**TASK OBJECTIVE:**
Every record below is to be reproduced exactly.

[Stored dataset items]

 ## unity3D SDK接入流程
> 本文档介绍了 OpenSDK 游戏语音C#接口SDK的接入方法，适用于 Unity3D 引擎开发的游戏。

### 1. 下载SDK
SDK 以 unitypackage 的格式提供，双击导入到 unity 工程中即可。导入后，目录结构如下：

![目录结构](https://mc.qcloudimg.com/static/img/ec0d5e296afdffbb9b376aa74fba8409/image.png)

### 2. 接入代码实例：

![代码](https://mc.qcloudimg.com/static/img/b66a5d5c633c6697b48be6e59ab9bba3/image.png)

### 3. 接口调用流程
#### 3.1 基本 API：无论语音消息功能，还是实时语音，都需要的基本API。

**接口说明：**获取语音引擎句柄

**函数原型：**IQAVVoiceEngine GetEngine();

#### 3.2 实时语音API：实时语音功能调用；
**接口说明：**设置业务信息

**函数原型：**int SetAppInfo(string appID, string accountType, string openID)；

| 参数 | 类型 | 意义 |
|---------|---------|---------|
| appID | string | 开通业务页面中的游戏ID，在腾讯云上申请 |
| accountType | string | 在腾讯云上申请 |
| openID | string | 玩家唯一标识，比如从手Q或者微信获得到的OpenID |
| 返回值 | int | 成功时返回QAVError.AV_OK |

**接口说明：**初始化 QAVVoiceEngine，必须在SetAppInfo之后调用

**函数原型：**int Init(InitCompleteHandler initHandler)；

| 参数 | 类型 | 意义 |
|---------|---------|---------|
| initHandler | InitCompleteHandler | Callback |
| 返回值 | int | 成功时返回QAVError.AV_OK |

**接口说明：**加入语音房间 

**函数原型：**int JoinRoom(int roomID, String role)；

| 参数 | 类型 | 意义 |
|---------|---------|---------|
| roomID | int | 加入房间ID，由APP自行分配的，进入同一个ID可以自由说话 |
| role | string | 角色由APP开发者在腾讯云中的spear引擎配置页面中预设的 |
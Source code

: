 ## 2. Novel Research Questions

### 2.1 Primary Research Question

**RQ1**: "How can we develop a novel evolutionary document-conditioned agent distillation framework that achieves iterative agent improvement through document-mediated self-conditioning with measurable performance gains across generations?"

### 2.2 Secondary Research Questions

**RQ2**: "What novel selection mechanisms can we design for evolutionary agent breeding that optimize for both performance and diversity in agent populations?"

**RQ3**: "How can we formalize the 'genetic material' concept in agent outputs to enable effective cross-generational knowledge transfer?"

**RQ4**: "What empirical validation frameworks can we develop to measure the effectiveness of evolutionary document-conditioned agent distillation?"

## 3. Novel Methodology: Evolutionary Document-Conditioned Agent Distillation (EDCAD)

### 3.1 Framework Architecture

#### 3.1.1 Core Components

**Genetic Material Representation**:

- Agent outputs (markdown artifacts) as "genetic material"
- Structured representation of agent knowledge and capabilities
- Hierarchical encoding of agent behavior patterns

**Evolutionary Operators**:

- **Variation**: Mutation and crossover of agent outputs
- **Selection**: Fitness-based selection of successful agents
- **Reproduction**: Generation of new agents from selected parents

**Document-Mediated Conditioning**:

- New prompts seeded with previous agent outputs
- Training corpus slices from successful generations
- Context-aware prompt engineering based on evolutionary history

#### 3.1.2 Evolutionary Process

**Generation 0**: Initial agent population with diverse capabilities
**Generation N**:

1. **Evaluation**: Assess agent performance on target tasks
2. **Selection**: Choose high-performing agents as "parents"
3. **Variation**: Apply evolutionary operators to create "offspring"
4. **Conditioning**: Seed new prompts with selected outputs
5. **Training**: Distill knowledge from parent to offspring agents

**SOLUTION TO THIS TASK:**
 ## unity3D SDK接入流程
> 本文档介绍了 OpenSDK 游戏语音C#接口SDK的接入方法，适用于 Unity3D 引擎开发的游戏。

### 1. 下载SDK
SDK 以 unitypackage 的格式提供，双击导入到 unity 工程中即可。导入后，目录结构如下：

![目录结构](https://mc.qcloudimg.com/static/img/ec0d5e296afdffbb9b376aa74fba8409/image.png)

### 2. 接入代码实例：

![代码](https://mc.qcloudimg.com/static/img/b66a5d5c633c6697b48be6e59ab9bba3/image.png)

### 3. 接口调用流程
#### 3.1 基本 API：无论语音消息功能，还是实时语音，都需要的基本API。

**接口说明：**获取语音引擎句柄

**函数原型：**IQAVVoiceEngine GetEngine();

#### 3.2 实时语音API：实时语音功能调用；
**接口说明：**设置业务信息

**函数原型：**int SetAppInfo(string appID, string accountType, string openID)；

| 参数 | 类型 | 意义 |
|---------|---------|---------|
| appID | string | 开通业务页面中的游戏ID，在腾讯云上申请 |
| accountType | string | 在腾讯云上申请 |
| openID | string | 玩家唯一标识，比如从手Q或者微信获得到的OpenID |
| 返回值 | int | 成功时返回QAVError.AV_OK |

**接口说明：**初始化 QAVVoiceEngine，必须在SetAppInfo之后调用

**函数原型：**int Init(InitCompleteHandler initHandler)；

| 参数 | 类型 | 意义 |
|---------|---------|---------|
| initHandler | InitCompleteHandler | Callback |
| 返回值 | int | 成功时返回QAVError.AV_OK |

**接口说明：**加入语音房间 

**函数原型：**int JoinRoom(int roomID, String role)；

| 参数 | 类型 | 意义 |
|---------|---------|---------|
| roomID | int | 加入房间ID，由APP自行分配的，进入同一个ID可以自由说话 |
| role | string | 角色由APP开发者在腾讯云中的spear引擎配置页面中预设的 |
Source code

: ## 2. Novel Research Questions

### 2.1 Primary Research Question

**RQ1**: "How can we develop a novel evolutionary document-conditioned agent distillation framework that achieves iterative agent improvement through document-mediated self-conditioning with measurable performance gains across generations?"

### 2.2 Secondary Research Questions

**RQ2**: "What novel selection mechanisms can we design for evolutionary agent breeding that optimize for both performance and diversity in agent populations?"

**RQ3**: "How can we formalize the 'genetic material' concept in agent outputs to enable effective cross-generational knowledge transfer?"

**RQ4**: "What empirical validation frameworks can we develop to measure the effectiveness of evolutionary document-conditioned agent distillation?"

## 3. Novel Methodology: Evolutionary Document-Conditioned Agent Distillation (EDCAD)

### 3.1 Framework Architecture

#### 3.1.1 Core Components

**Genetic Material Representation**:

- Agent outputs (markdown artifacts) as "genetic material"
- Structured representation of agent knowledge and capabilities
- Hierarchical encoding of agent behavior patterns

**Evolutionary Operators**:

- **Variation**: Mutation and crossover of agent outputs
- **Selection**: Fitness-based selection of successful agents
- **Reproduction**: Generation of new agents from selected parents

**Document-Mediated Conditioning**:

- New prompts seeded with previous agent outputs
- Training corpus slices from successful generations
- Context-aware prompt engineering based on evolutionary history

#### 3.1.2 Evolutionary Process

**Generation 0**: Initial agent population with diverse capabilities
**Generation N**:

1. **Evaluation**: Assess agent performance on target tasks
2. **Selection**: Choose high-performing agents as "parents"
3. **Variation**: Apply evolutionary operators to create "offspring"
4. **Conditioning**: Seed new prompts with selected outputs
5. **Training**: Distill knowledge from parent to offspring agents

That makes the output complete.